Andrea Fernández Aponte, Program Associate
(202) 546 7010 | afernandezaponte@lawg.org

April 12, 2018

On Vice President Pence’s Participation in the Summit of the Americas: The U.S. Should Strengthen Human Rights, Not Build Walls

Washington, D.C.—On the occasion of Vice President Pence’s participation in the Organization of American States (OAS) Eighth Summit of the Americas, addressing the central theme, “Democratic Governance Against Corruption,” which will take place on April 13 and 14 in Lima, Peru, the Latin America Working Group (LAWG) calls for a relationship between the United States and Latin America and the Caribbean based on mutual respect and a shared commitment to the human rights of all the peoples of the Americas. LAWG rejects President Trump’s recent rhetoric towards Latin American countries, including Mexico, as well as towards immigrant communities in the United States, which has been nothing short of disrespectful, xenophobic, and hostile.

“The Trump Administration should urge Latin American governments—left, right, and center—to combat corruption, improve human rights standards, and protect human rights defenders,” said Lisa Haugaard, LAWG’s Executive Director. “What it should not do is build literal and rhetorical walls between the United States and the region, or pursue military solutions to the region’s problems.”

Countries in Latin America face many challenges to upholding human rights and democratic values, including corruption, the theme of this summit. The region is one of the most dangerous in the world for human rights defenders—including environmental defenders, LGBTI activists, Afro-descendant and indigenous community leaders, and journalists—and impunity remains the norm for human rights violations and attacks against these defenders. Nearly 60 percent of the environmental defenders murdered worldwide in 2017 were from the Latin American and Caribbean region.

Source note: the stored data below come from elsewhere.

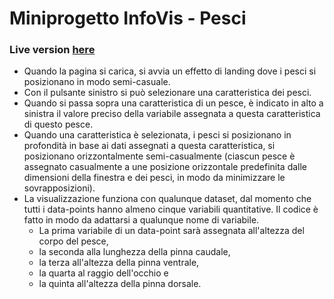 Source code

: # Miniprogetto InfoVis - Pesci

### Live version [here](https://harmedchronogram.github.io/infovis-miniprogetto-pesci/)

* Quando la pagina si carica, si avvia un effetto di landing dove i pesci si posizionano in modo semi-casuale.
* Con il pulsante sinistro si può selezionare una caratteristica dei pesci.
* Quando si passa sopra una caratteristica di un pesce, è indicato in alto a sinistra il valore preciso della variabile assegnata a questa caratteristica di questo pesce.
* Quando una caratteristica è selezionata, i pesci si posizionano in profondità in base ai dati assegnati a questa caratteristica, si posizionano orizzontalmente semi-casualmente (ciascun pesce è assegnato casualmente a une posizione orizzontale predefinita dalle dimensioni della finestra e dei pesci, in modo da minimizzare le sovrapposizioni).
* La visualizzazione funziona con qualunque dataset, dal momento che tutti i data-points hanno almeno cinque variabili quantitative. Il codice è fatto in modo da adattarsi a qualunque nome di variabile.
    * La prima variabile di un data-point sarà assegnata all'altezza del corpo del pesce,
    * la seconda alla lunghezza della pinna caudale,
    * la terza all'altezza della pinna ventrale,
    * la quarta al raggio dell'occhio e
    * la quinta all'altezza della pinna dorsale.
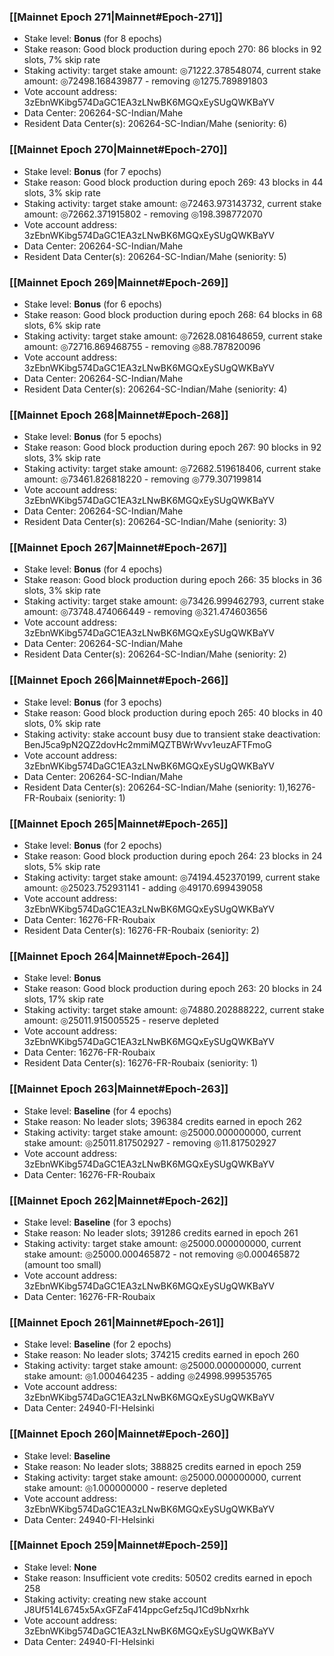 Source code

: ### [[Mainnet Epoch 271|Mainnet#Epoch-271]]
* Stake level: **Bonus** (for 8 epochs)
* Stake reason: Good block production during epoch 270: 86 blocks in 92 slots, 7% skip rate
* Staking activity: target stake amount: ◎71222.378548074, current stake amount: ◎72498.168439877 - removing ◎1275.789891803
* Vote account address: 3zEbnWKibg574DaGC1EA3zLNwBK6MGQxEySUgQWKBaYV
* Data Center: 206264-SC-Indian/Mahe
* Resident Data Center(s): 206264-SC-Indian/Mahe (seniority: 6)
### [[Mainnet Epoch 270|Mainnet#Epoch-270]]
* Stake level: **Bonus** (for 7 epochs)
* Stake reason: Good block production during epoch 269: 43 blocks in 44 slots, 3% skip rate
* Staking activity: target stake amount: ◎72463.973143732, current stake amount: ◎72662.371915802 - removing ◎198.398772070
* Vote account address: 3zEbnWKibg574DaGC1EA3zLNwBK6MGQxEySUgQWKBaYV
* Data Center: 206264-SC-Indian/Mahe
* Resident Data Center(s): 206264-SC-Indian/Mahe (seniority: 5)
### [[Mainnet Epoch 269|Mainnet#Epoch-269]]
* Stake level: **Bonus** (for 6 epochs)
* Stake reason: Good block production during epoch 268: 64 blocks in 68 slots, 6% skip rate
* Staking activity: target stake amount: ◎72628.081648659, current stake amount: ◎72716.869468755 - removing ◎88.787820096
* Vote account address: 3zEbnWKibg574DaGC1EA3zLNwBK6MGQxEySUgQWKBaYV
* Data Center: 206264-SC-Indian/Mahe
* Resident Data Center(s): 206264-SC-Indian/Mahe (seniority: 4)
### [[Mainnet Epoch 268|Mainnet#Epoch-268]]
* Stake level: **Bonus** (for 5 epochs)
* Stake reason: Good block production during epoch 267: 90 blocks in 92 slots, 3% skip rate
* Staking activity: target stake amount: ◎72682.519618406, current stake amount: ◎73461.826818220 - removing ◎779.307199814
* Vote account address: 3zEbnWKibg574DaGC1EA3zLNwBK6MGQxEySUgQWKBaYV
* Data Center: 206264-SC-Indian/Mahe
* Resident Data Center(s): 206264-SC-Indian/Mahe (seniority: 3)
### [[Mainnet Epoch 267|Mainnet#Epoch-267]]
* Stake level: **Bonus** (for 4 epochs)
* Stake reason: Good block production during epoch 266: 35 blocks in 36 slots, 3% skip rate
* Staking activity: target stake amount: ◎73426.999462793, current stake amount: ◎73748.474066449 - removing ◎321.474603656
* Vote account address: 3zEbnWKibg574DaGC1EA3zLNwBK6MGQxEySUgQWKBaYV
* Data Center: 206264-SC-Indian/Mahe
* Resident Data Center(s): 206264-SC-Indian/Mahe (seniority: 2)
### [[Mainnet Epoch 266|Mainnet#Epoch-266]]
* Stake level: **Bonus** (for 3 epochs)
* Stake reason: Good block production during epoch 265: 40 blocks in 40 slots, 0% skip rate
* Staking activity: stake account busy due to transient stake deactivation: BenJ5ca9pN2QZ2dovHc2mmiMQZTBWrWvv1euzAFTFmoG
* Vote account address: 3zEbnWKibg574DaGC1EA3zLNwBK6MGQxEySUgQWKBaYV
* Data Center: 206264-SC-Indian/Mahe
* Resident Data Center(s): 206264-SC-Indian/Mahe (seniority: 1),16276-FR-Roubaix (seniority: 1)
### [[Mainnet Epoch 265|Mainnet#Epoch-265]]
* Stake level: **Bonus** (for 2 epochs)
* Stake reason: Good block production during epoch 264: 23 blocks in 24 slots, 5% skip rate
* Staking activity: target stake amount: ◎74194.452370199, current stake amount: ◎25023.752931141 - adding ◎49170.699439058
* Vote account address: 3zEbnWKibg574DaGC1EA3zLNwBK6MGQxEySUgQWKBaYV
* Data Center: 16276-FR-Roubaix
* Resident Data Center(s): 16276-FR-Roubaix (seniority: 2)
### [[Mainnet Epoch 264|Mainnet#Epoch-264]]
* Stake level: **Bonus**
* Stake reason: Good block production during epoch 263: 20 blocks in 24 slots, 17% skip rate
* Staking activity: target stake amount: ◎74880.202888222, current stake amount: ◎25011.915005525 - reserve depleted
* Vote account address: 3zEbnWKibg574DaGC1EA3zLNwBK6MGQxEySUgQWKBaYV
* Data Center: 16276-FR-Roubaix
* Resident Data Center(s): 16276-FR-Roubaix (seniority: 1)
### [[Mainnet Epoch 263|Mainnet#Epoch-263]]
* Stake level: **Baseline** (for 4 epochs)
* Stake reason: No leader slots; 396384 credits earned in epoch 262
* Staking activity: target stake amount: ◎25000.000000000, current stake amount: ◎25011.817502927 - removing ◎11.817502927
* Vote account address: 3zEbnWKibg574DaGC1EA3zLNwBK6MGQxEySUgQWKBaYV
* Data Center: 16276-FR-Roubaix
### [[Mainnet Epoch 262|Mainnet#Epoch-262]]
* Stake level: **Baseline** (for 3 epochs)
* Stake reason: No leader slots; 391286 credits earned in epoch 261
* Staking activity: target stake amount: ◎25000.000000000, current stake amount: ◎25000.000465872 - not removing ◎0.000465872 (amount too small)
* Vote account address: 3zEbnWKibg574DaGC1EA3zLNwBK6MGQxEySUgQWKBaYV
* Data Center: 16276-FR-Roubaix
### [[Mainnet Epoch 261|Mainnet#Epoch-261]]
* Stake level: **Baseline** (for 2 epochs)
* Stake reason: No leader slots; 374215 credits earned in epoch 260
* Staking activity: target stake amount: ◎25000.000000000, current stake amount: ◎1.000464235 - adding ◎24998.999535765
* Vote account address: 3zEbnWKibg574DaGC1EA3zLNwBK6MGQxEySUgQWKBaYV
* Data Center: 24940-FI-Helsinki
### [[Mainnet Epoch 260|Mainnet#Epoch-260]]
* Stake level: **Baseline**
* Stake reason: No leader slots; 388825 credits earned in epoch 259
* Staking activity: target stake amount: ◎25000.000000000, current stake amount: ◎1.000000000 - reserve depleted
* Vote account address: 3zEbnWKibg574DaGC1EA3zLNwBK6MGQxEySUgQWKBaYV
* Data Center: 24940-FI-Helsinki
### [[Mainnet Epoch 259|Mainnet#Epoch-259]]
* Stake level: **None**
* Stake reason: Insufficient vote credits: 50502 credits earned in epoch 258
* Staking activity: creating new stake account J8Uf514L6745x5AxGFZaF414ppcGefz5qJ1Cd9bNxrhk
* Vote account address: 3zEbnWKibg574DaGC1EA3zLNwBK6MGQxEySUgQWKBaYV
* Data Center: 24940-FI-Helsinki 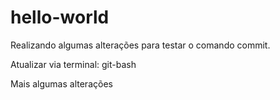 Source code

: # hello-world
Realizando algumas alterações para testar o comando commit.

Atualizar via terminal: git-bash

Mais algumas alterações
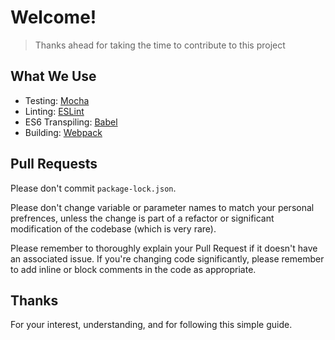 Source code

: # Welcome!
> Thanks ahead for taking the time to contribute to this project

## What We Use

- Testing: [Mocha](https://mochajs.org/)
- Linting: [ESLint](http://eslint.org/)
- ES6 Transpiling: [Babel](http://babeljs.io/)
- Building: [Webpack](https://webpack.github.io/)

## Pull Requests

Please don't commit `package-lock.json`.

Please don't change variable or parameter names to match your
personal prefrences, unless the change is part of a refactor
or significant modification of the codebase (which is very rare).

Please remember to thoroughly explain your Pull Request if it
doesn't have an associated issue. If you're changing code
significantly, please remember to add inline or block comments
in the code as appropriate.

## Thanks

For your interest, understanding, and for following this simple guide.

Moreover, human rights violations across the region are inextricably linked to corruption involving government officials, non-state actors, and the private sector. The tide of corruption that is currently sweeping Latin America includes the sacking of the Honduran health care system, the web of corruption and human rights abuses that affect Guatemala, the Odebrecht contracting scandal that has ensnared so many Latin American politicians, including the former president of Peru, the summit’s host country. Many of the human rights defenders and journalists threatened and killed in the region have challenged corrupt businesses and political leaders.

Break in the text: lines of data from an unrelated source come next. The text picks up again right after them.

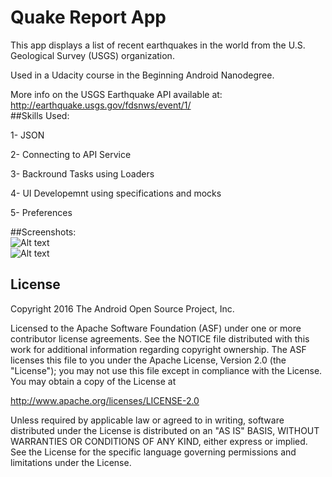 Quake Report App
===================================

This app displays a list of recent earthquakes in the world
from the U.S. Geological Survey (USGS) organization.

Used in a Udacity course in the Beginning Android Nanodegree.

More info on the USGS Earthquake API available at:
http://earthquake.usgs.gov/fdsnws/event/1/
<Br />
##Skills Used:<Br />

1- JSON<Br />

2- Connecting to API Service<Br />

3- Backround Tasks using Loaders<Br />

4- UI Developemnt using specifications and mocks<Br />

5- Preferences<Br />

##Screenshots:<br />
![Alt text](https://i.imgsafe.org/bb3d854ee8.png "")<br />
![Alt text](https://i.imgsafe.org/bb3da651f3.png "")<br />





License
-------

Copyright 2016 The Android Open Source Project, Inc.

Licensed to the Apache Software Foundation (ASF) under one or more contributor
license agreements.  See the NOTICE file distributed with this work for
additional information regarding copyright ownership.  The ASF licenses this
file to you under the Apache License, Version 2.0 (the "License"); you may not
use this file except in compliance with the License.  You may obtain a copy of
the License at

http://www.apache.org/licenses/LICENSE-2.0

Unless required by applicable law or agreed to in writing, software
distributed under the License is distributed on an "AS IS" BASIS, WITHOUT
WARRANTIES OR CONDITIONS OF ANY KIND, either express or implied.  See the
License for the specific language governing permissions and limitations under
the License.
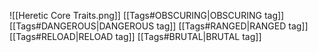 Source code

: ![[Heretic  Core Traits.png]]
[[Tags#OBSCURING|OBSCURING tag]]
[[Tags#DANGEROUS|DANGEROUS tag]]
[[Tags#RANGED|RANGED tag]]
[[Tags#RELOAD|RELOAD tag]]
[[Tags#BRUTAL|BRUTAL tag]] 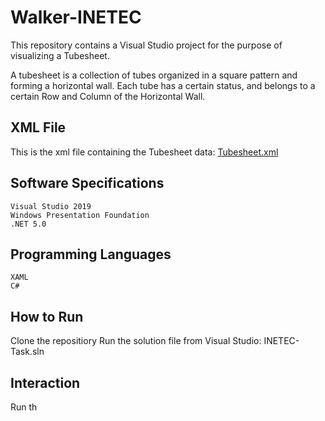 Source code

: # Walker-INETEC
This repository contains a Visual Studio project for the purpose of visualizing a Tubesheet.

A tubesheet is a collection of tubes organized in a square pattern and forming a horizontal wall. Each tube has a certain status, and belongs to a certain Row and Column of the Horizontal Wall.


## XML File
This is the xml file containing the Tubesheet data:
        [Tubesheet.xml](https://github.com/SMRazaRizvi96/Walker-INETEC/blob/main/bin/Debug/net5.0-windows/Tubesheet.txt)

## Software Specifications
    Visual Studio 2019
    Windows Presentation Foundation
    .NET 5.0
  
## Programming Languages
    XAML
    C#

## How to Run
Clone the repositiory
Run the solution file from Visual Studio: INETEC-Task.sln

## Interaction
Run th
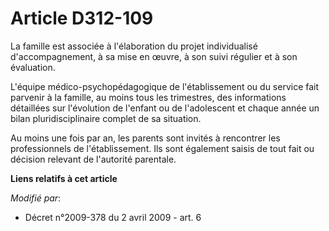 # Article D312-109

La famille est associée à l'élaboration du projet individualisé d'accompagnement, à sa mise en œuvre, à son suivi régulier et
à son évaluation. 

L'équipe médico-psychopédagogique de l'établissement ou du service fait parvenir à la famille, au moins tous les trimestres,
des informations détaillées sur l'évolution de l'enfant ou de l'adolescent et chaque année un bilan pluridisciplinaire
complet de sa situation. 

Au moins une fois par an, les parents sont invités à rencontrer les professionnels de l'établissement. Ils sont également
saisis de tout fait ou décision relevant de l'autorité parentale.

**Liens relatifs à cet article**

_Modifié par_:

  - Décret n°2009-378 du 2 avril 2009 - art. 6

Impunity for corruption and human rights violations, alongside violence has also driven forced migration in the hemisphere. In the Northern Triangle countries of Central Americas—Guatemala, El Salvador and Honduras—high impunity rates (at or over 95 percent for such crimes in all three countries) foster widespread violence and distrust in government, which forces citizens to go into hiding and be displaced internally first before often migrating outside of their borders.

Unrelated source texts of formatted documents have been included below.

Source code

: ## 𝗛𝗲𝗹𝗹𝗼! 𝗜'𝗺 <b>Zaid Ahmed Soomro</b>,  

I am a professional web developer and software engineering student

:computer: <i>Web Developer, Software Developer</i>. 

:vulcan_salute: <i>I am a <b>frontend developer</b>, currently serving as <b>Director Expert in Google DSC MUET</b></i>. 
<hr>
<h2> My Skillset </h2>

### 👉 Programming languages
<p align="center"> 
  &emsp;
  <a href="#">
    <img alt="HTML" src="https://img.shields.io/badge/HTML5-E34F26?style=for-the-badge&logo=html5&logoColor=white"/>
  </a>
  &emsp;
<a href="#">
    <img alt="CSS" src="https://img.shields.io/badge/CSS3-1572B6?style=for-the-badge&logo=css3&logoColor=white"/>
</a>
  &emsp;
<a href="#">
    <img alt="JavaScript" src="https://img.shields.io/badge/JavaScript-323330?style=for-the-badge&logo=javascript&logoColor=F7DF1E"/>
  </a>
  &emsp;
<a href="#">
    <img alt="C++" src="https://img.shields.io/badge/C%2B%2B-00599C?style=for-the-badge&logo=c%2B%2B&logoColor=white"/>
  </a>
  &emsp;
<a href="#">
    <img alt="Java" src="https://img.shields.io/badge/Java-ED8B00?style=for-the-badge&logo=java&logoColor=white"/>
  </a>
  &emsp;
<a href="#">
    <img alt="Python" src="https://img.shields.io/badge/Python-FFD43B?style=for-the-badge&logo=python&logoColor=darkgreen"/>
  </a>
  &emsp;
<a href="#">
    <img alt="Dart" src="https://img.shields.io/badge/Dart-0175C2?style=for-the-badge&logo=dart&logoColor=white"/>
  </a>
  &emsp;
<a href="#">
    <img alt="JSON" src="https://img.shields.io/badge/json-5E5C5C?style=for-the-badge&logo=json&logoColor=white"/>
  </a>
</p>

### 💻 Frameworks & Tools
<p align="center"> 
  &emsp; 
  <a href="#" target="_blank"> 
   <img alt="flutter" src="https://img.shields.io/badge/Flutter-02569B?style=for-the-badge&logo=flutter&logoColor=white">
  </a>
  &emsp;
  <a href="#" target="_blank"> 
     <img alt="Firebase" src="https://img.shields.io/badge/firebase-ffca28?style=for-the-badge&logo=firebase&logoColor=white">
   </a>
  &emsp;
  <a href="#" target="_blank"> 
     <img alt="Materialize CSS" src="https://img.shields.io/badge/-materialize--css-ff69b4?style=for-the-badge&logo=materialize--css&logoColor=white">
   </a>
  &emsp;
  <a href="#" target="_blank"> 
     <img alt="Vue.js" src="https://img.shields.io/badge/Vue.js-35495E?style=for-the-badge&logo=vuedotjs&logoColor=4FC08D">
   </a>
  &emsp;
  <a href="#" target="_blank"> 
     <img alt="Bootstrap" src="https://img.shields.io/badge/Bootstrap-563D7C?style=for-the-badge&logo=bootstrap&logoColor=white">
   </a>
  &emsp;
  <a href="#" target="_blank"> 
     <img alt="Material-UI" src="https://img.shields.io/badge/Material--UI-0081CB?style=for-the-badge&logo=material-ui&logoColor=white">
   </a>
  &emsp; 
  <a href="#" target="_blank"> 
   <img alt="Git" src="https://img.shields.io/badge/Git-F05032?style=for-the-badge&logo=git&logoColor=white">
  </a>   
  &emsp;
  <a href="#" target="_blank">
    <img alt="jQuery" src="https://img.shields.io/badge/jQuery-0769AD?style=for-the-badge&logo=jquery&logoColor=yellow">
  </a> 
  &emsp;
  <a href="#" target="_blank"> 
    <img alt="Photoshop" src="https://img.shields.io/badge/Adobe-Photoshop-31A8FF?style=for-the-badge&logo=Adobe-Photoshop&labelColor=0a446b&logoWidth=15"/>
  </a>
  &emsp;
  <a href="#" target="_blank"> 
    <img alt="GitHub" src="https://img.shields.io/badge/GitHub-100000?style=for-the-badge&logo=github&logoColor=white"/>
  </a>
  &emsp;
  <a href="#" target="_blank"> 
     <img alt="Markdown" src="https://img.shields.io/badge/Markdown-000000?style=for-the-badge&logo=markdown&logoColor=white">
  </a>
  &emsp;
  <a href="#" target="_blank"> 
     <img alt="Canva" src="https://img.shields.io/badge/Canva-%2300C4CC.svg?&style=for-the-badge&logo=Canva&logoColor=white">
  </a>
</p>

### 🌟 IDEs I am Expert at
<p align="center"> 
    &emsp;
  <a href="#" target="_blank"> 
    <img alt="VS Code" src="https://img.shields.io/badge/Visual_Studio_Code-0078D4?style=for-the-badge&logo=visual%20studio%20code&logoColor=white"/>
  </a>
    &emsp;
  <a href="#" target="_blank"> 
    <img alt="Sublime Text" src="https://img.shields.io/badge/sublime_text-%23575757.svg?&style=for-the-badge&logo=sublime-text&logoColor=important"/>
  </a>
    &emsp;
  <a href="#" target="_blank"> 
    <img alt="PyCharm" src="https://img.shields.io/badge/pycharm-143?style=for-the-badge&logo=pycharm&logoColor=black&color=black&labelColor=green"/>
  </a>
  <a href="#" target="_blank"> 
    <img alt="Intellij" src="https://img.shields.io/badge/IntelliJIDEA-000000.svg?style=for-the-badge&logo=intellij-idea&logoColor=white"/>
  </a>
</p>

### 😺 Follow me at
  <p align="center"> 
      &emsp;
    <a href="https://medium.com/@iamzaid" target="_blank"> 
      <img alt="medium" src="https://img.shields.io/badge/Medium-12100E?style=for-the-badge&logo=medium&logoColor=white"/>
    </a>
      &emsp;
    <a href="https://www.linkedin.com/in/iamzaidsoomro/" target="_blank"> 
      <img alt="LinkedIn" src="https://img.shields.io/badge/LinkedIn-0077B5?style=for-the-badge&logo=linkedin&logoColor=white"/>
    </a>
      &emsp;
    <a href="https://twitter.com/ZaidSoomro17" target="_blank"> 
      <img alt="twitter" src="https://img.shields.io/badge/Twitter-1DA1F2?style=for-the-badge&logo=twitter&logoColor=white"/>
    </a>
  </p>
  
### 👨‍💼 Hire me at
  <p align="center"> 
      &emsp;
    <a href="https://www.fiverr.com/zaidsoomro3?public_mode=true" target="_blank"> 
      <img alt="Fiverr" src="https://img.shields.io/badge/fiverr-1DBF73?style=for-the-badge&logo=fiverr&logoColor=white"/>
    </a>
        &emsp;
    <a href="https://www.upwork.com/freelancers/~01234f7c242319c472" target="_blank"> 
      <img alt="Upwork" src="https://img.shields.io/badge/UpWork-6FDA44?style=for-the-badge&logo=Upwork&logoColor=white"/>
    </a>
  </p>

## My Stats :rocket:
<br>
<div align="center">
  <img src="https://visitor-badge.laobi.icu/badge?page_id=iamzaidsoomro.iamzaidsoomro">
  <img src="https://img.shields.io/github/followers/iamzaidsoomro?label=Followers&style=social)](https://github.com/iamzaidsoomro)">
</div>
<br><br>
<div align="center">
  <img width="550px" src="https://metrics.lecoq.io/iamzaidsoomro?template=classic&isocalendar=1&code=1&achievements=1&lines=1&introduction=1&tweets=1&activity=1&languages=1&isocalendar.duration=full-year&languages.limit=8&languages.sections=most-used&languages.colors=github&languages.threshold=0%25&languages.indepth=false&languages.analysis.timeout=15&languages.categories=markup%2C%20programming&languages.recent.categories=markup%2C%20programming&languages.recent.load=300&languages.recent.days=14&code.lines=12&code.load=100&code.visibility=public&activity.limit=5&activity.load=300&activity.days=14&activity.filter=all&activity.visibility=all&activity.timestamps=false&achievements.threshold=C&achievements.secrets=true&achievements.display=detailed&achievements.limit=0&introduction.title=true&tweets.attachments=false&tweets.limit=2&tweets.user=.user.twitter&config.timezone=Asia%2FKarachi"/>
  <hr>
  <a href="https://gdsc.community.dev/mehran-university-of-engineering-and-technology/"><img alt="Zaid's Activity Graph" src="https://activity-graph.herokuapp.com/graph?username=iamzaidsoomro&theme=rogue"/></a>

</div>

“We strongly condemn President Trump’s repeated attacks against Latin American immigrants and communities aimed at demonizing and painting them as threats to our security. The majority of the migrants arriving at our borders are asylum-seeking individuals, families, and children from Central America who are fleeing corruption and violence in their home countries. We should do the right thing and embrace with open arms the refugees our own policies have created, as well as protect family unity,” states Daniella Burgi-Palomino, LAWG Senior Associate for Mexico, Migrant Rights and Border Issues. “On the occasion of the summit, the United States should also help catalyze a regional humanitarian response to help the hundreds of thousands of Venezuelan refugees who have fled and continue fleeing their country.”

During the summit, Vice President Pence is expected to have a bilateral meeting with Colombian President Juan Manuel Santos. “Vice President Pence should reinforce U.S. support for peace in Colombia and to press the Colombian government to accelerate peace accord implementation, so this historic opportunity to end a fifty-year war that has killed over 260,000 and displaced 7 million people is not lost,” said Haugaard.